I accepted her offer, and was thankful that the dance would take them away. I wanted to be alone forever. Helen glided behind my chair, and laid her hand on my shoulder; I shook it off.
“What is the matter, Cass?”
“I am going away from Char—school.”
“We are all going; but not to-night.”
“I am going to-night.”
“So you shall, dear; but wait till after supper.”
“Do you think, Helen, that I shall ever have consumption?” fumbling for my handkerchief, forgetting in whose possession it was. Charles came in at that instant, and I remembered that he had it.
“What on earth has happened to you? Oh!” she exclaimed, as I looked at her. “You were out there with Morgeson and Ben Somers,” she whispered; “something has occurred; what is it?”
“You shall never know; never—never—never.”
“Cassandra, that man is a devil.”
“I like devils.”
“The same blood rages in both of you.”
“It’s mulled wine,—thick and stupid.”
“Nonsense.”
“Will there be tea, at supper?”
“You shall have some.”
“Ask Ben to order it.”
“Heaven forgive us all, Cassandra!”
“Remember the tea.”
Charles stood near his wife; wherever she moved afterwards he moved.
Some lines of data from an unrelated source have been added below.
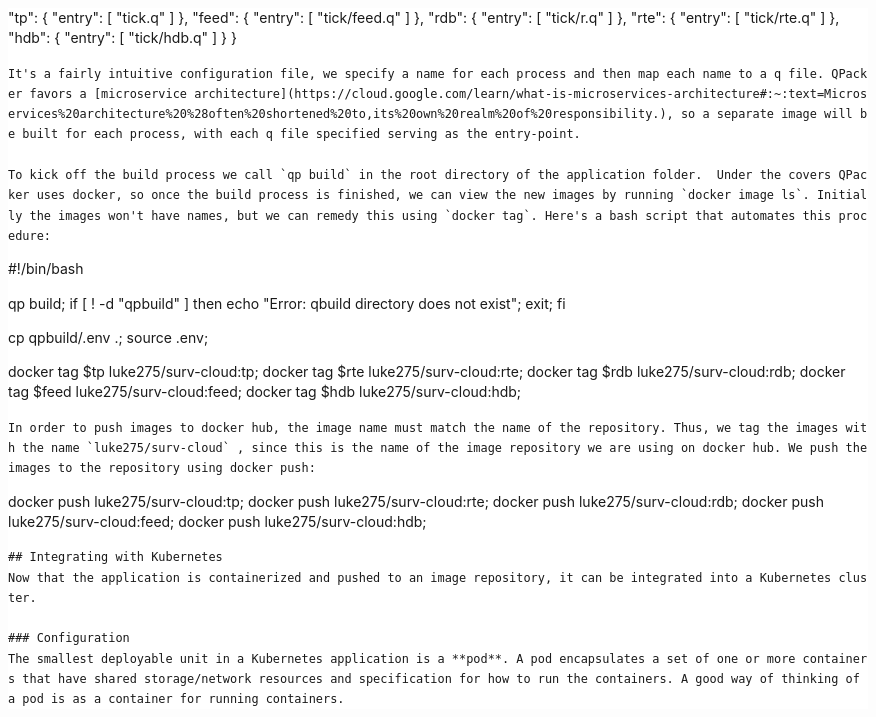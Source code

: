   "tp": {
    "entry": [ "tick.q" ]
  },
  "feed": {
    "entry": [ "tick/feed.q" ]
  },
  "rdb": {
    "entry": [ "tick/r.q" ]
  },
  "rte": {
    "entry": [ "tick/rte.q" ]
  },
  "hdb": {
    "entry": [ "tick/hdb.q" ]
  }
}
```
It's a fairly intuitive configuration file, we specify a name for each process and then map each name to a q file. QPacker favors a [microservice architecture](https://cloud.google.com/learn/what-is-microservices-architecture#:~:text=Microservices%20architecture%20%28often%20shortened%20to,its%20own%20realm%20of%20responsibility.), so a separate image will be built for each process, with each q file specified serving as the entry-point. 

To kick off the build process we call `qp build` in the root directory of the application folder.  Under the covers QPacker uses docker, so once the build process is finished, we can view the new images by running `docker image ls`. Initially the images won't have names, but we can remedy this using `docker tag`. Here's a bash script that automates this procedure:
```
#!/bin/bash

qp build;
if [ ! -d "qpbuild" ]
then
        echo "Error: qbuild directory does not exist";
        exit;
fi

cp qpbuild/.env .;
source .env;

docker tag $tp luke275/surv-cloud:tp;
docker tag $rte luke275/surv-cloud:rte;
docker tag $rdb luke275/surv-cloud:rdb;
docker tag $feed luke275/surv-cloud:feed;
docker tag $hdb luke275/surv-cloud:hdb;

```
In order to push images to docker hub, the image name must match the name of the repository. Thus, we tag the images with the name `luke275/surv-cloud` , since this is the name of the image repository we are using on docker hub. We push the images to the repository using docker push: 
```
docker push luke275/surv-cloud:tp;
docker push luke275/surv-cloud:rte;
docker push luke275/surv-cloud:rdb;
docker push luke275/surv-cloud:feed;
docker push luke275/surv-cloud:hdb;
```
## Integrating with Kubernetes
Now that the application is containerized and pushed to an image repository, it can be integrated into a Kubernetes cluster.

### Configuration 
The smallest deployable unit in a Kubernetes application is a **pod**. A pod encapsulates a set of one or more containers that have shared storage/network resources and specification for how to run the containers. A good way of thinking of a pod is as a container for running containers. 

```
I saw it, and felt that it was the shadow of something which would follow.
At last the time came for us to return. Helen had plied me with tea, and was otherwise watchful, but scarcely spoke.
“It is an age,” I said, “since I left Rosville.”
She raised her eyebrows merely, and asked me if I would have more tea.
“In my room,” I thought, “I shall find myself again.” And as I opened my door, it welcomed me with so friendly and silent an aspect, that I betrayed my grief, and it covered my misery as with a cloak.
CHAPTER XX.
Helen was called home by the illness of her father and did not return to Rosville. She would write me, she said; but it was many weeks before I received a letter. Ben Somers about this time took a fit of industry, and made a plan for what he called a well-regulated life, averring that he should always abide by it. Every hour had its duty, which must be fulfilled. He weighed his bread and meat, ate so many ounces a day, and slept watch and watch, as he nautically termed it. I guessed that the meaning of his plan was to withdraw from the self-chosen post of censor. His only alienation was an occasional disappearance for a few days. I never asked him where he went, and had never spoken to him concerning his mysterious remark about having been in Surrey. Neither had I heard anything of his being there from father. Once he told me that his father had explained the marriage of old Locke Morgeson; but that it was not clear to him that we were at all related.